Je suis ensuite partie en Inde à plusieurs reprises sur des séjours assez longs pour travailler sur l'agriculture, puis les mouvements féministes indiens, de manière informelle. Puis j’ai démarré une thèse en France, mêlant écologie politique, approche anthropologique et questions de genre. L'écologie politique, cela consiste à étudier les questions d’accès et de contrôle des ressources naturelles, et comprendre les rapports de pouvoir qui en découlent. Ma thèse portait sur le contrôle politique du vivant ; j’ai travaillé avec des paysannes du sud de l'Inde. J’ai été assez influencée à cette époque-là, dans les années 90, par les travaux de Vandana Shiva, sur la biodiversité, les semences, etc. J’en suis venue à travailler en profondeur sur les manières dont les paysannes gèrent la biodiversité, les semences dans une région semi-aride de l’Inde du Sud. J’ai aussi étudié les changements induits par la commercialisation de l’agriculture (le passage d’une agriculture vivrière à une agriculture plus tournée vers le marché), et la manière dont, finalement, les femmes se sont trouvées dépossédées de leur savoir-faire, de leur connaissance et de leur capacité de décision dans ces systèmes agricoles plus intensifs. C’est par ce biais que j’ai abordé la question du vivant, comprendre ce que cela signifie pour les femmes de gérer leurs semences, les cultures, et ce qui se passe quand on introduit des semences hybrides ou des OGM comme le coton dans les années 2000 en Inde.
Depuis vingt ans, j'essaie de développer des approches de recherche participative, en utilisant des outils et des méthodes qui permettent de donner la parole aux gens du terrain. Je me suis un peu éloignée de la recherche pure, pour faire une recherche plus engagée, plus militante, mais qui permet de comprendre des enjeux, de repérer des besoins, notamment des femmes, dans un certain nombre de contextes et de systèmes. Je continue m'intéresser à la place des femmes dans le monde agricole. J'y travaille depuis vingt-cinq ans. Je travaille comme consultante pour Oxfam et pour différentes organisations internationales dans le cadre de projets de développement.
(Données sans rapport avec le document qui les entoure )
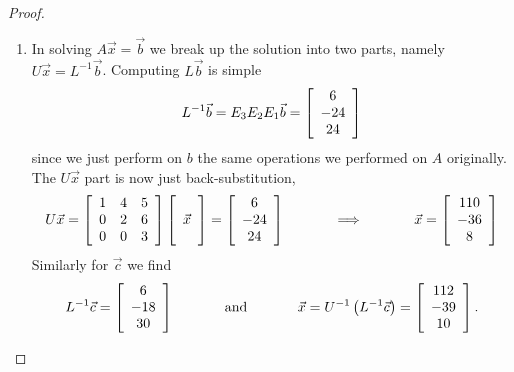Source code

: \documentclass{tutorial}
\begin{document}
\begin{proof}
\begin{enumerate}[label=(\alph*)]
\item In solving $A \vec{x} = \vec{b}$ we break up the solution into two parts, namely $U \vec{x} = L^{-1} \vec{b}$. Computing $L \vec{b}$ is simple
\[ 
	L^{-1} \vec{b} = E_3E_2E_1 \vec{b}
	= \left[ \begin{array}{c}
		6 \\
		-24 \\
		24
	\end{array} \right]
\]
since we just perform on $b$ the same operations we performed on $A$ originally. The $U \vec{x}$ part is now just back-substitution,
\[ 
	U \vec{x}
	= \left[ \begin{array}{ccc}
		1&4&5 \\
		0&2&6\\
		0&0&3
	\end{array} \right]
	\left[ \begin{array}{c}
		\\
		\vec{x} \\
		\;
	\end{array} \right]
	= \left[ \begin{array}{c}
		6 \\
		-24 \\
		24
	\end{array} \right]
	\hspace{0.5in} \Longrightarrow \hspace{0.5in}
	\vec{x} = \left[ \begin{array}{c}
		110 \\
		-36 \\
		8
	\end{array} \right]
\]
Similarly for $\vec{c}$ we find
\[ 
	L^{-1} \vec{c}
	= \left[ \begin{array}{c}
		6 \\
		-18 \\
		30
	\end{array} \right]
	\hspace{0.5in} \mathrm{and} \hspace{0.5in} 
	\vec{x} = U^{-1} \left( L^{-1} \vec{c} \right)
	= \left[ \begin{array}{c}
		112 \\
		-39 \\
		10
	\end{array} \right] .
\]


\end{enumerate}
\end{proof}
\end{document}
J'apporte une analyse, mon regard ou des outils qui permettent d'affiner la compréhension du rôle des femmes dans le monde agricole, dans différents pays du monde. Je m’intéresse aussi aux impacts du changement climatique sur les femmes, pour mieux comprendre comment elles sont impactées, différemment des hommes, et pour montrer pourquoi il est essentiel que les projets d’adaptation prennent en compte la dimension du genre et s’adressent aussi aux femmes.
Que pensez vous de l’expression « retour à la terre au féminin » ? A-t-elle un sens ? Si oui pour vous lequel ?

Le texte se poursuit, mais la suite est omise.